§ Assigned task: Copy out every line of the data that has the word "epochs" somewhere in it.

§ Data listing:
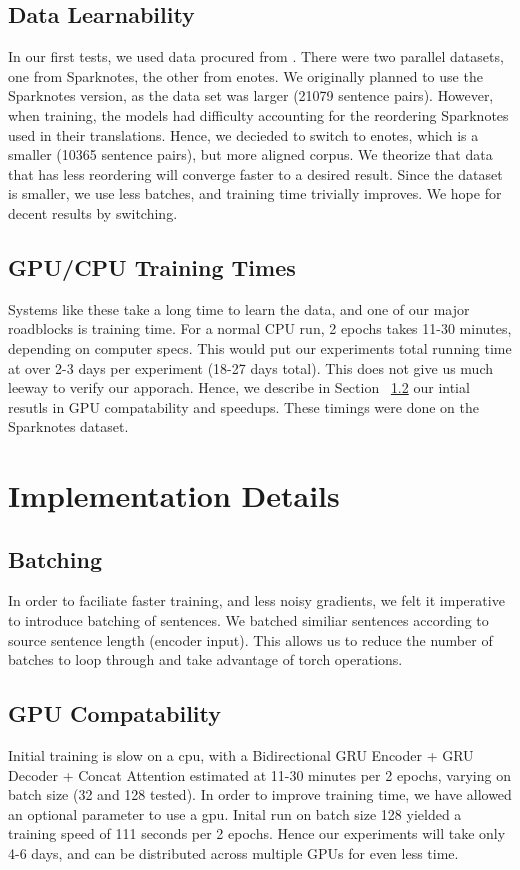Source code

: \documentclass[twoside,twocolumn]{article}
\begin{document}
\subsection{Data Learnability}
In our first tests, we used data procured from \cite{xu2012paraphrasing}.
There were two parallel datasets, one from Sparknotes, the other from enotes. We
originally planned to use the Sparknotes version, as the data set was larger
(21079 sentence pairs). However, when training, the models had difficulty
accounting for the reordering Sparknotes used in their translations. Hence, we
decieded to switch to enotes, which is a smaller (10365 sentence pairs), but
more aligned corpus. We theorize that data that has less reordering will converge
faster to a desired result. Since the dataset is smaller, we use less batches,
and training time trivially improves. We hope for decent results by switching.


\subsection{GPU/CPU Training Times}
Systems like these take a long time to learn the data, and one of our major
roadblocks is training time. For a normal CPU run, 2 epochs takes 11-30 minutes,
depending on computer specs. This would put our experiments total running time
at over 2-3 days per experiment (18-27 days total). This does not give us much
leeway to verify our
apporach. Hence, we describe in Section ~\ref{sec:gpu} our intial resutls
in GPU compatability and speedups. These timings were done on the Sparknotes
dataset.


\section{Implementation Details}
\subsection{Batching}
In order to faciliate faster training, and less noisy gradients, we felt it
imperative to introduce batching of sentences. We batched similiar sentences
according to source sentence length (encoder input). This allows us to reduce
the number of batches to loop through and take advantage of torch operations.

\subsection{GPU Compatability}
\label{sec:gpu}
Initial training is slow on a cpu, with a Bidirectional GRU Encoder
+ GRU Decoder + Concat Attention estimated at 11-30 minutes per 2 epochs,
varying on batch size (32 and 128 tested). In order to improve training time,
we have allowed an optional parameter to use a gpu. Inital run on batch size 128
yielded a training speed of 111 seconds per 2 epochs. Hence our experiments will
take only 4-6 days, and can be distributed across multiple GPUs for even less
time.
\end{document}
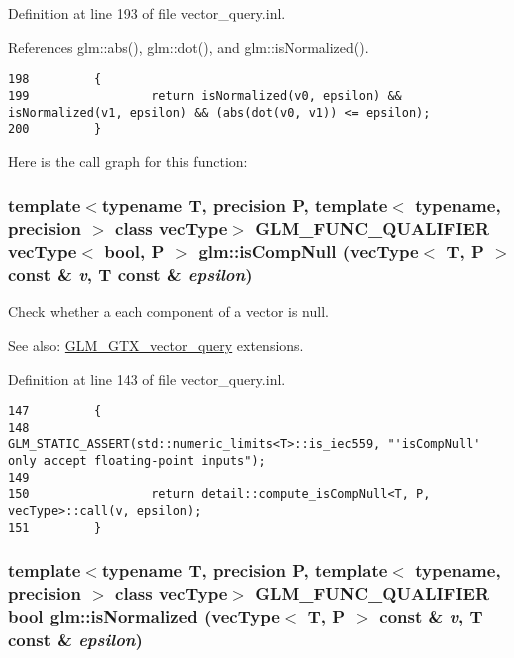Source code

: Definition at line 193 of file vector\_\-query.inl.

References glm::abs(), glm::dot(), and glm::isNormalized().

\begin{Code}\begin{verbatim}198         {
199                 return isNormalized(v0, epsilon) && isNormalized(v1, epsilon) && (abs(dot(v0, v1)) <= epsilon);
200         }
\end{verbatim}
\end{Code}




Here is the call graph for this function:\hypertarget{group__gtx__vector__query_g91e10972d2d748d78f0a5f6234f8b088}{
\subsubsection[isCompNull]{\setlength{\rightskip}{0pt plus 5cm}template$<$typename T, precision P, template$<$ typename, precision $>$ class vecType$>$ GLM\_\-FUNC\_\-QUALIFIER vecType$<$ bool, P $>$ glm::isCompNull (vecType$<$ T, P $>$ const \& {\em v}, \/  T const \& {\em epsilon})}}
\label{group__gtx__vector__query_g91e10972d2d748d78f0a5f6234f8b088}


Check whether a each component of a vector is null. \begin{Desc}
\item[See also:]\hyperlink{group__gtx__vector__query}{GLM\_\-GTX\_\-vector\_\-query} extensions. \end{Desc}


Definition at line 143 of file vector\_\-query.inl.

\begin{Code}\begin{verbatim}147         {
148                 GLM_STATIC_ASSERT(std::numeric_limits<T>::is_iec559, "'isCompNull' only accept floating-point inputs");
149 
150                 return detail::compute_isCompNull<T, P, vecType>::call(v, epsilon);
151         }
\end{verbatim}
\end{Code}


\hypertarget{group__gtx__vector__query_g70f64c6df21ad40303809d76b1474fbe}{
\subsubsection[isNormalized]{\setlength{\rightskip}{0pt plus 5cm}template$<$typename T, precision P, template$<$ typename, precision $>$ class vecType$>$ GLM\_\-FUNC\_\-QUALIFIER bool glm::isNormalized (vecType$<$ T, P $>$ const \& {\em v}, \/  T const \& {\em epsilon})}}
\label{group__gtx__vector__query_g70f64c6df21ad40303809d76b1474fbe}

§ Written answer:
roadblocks is training time. For a normal CPU run, 2 epochs takes 11-30 minutes,
+ GRU Decoder + Concat Attention estimated at 11-30 minutes per 2 epochs,
yielded a training speed of 111 seconds per 2 epochs. Hence our experiments will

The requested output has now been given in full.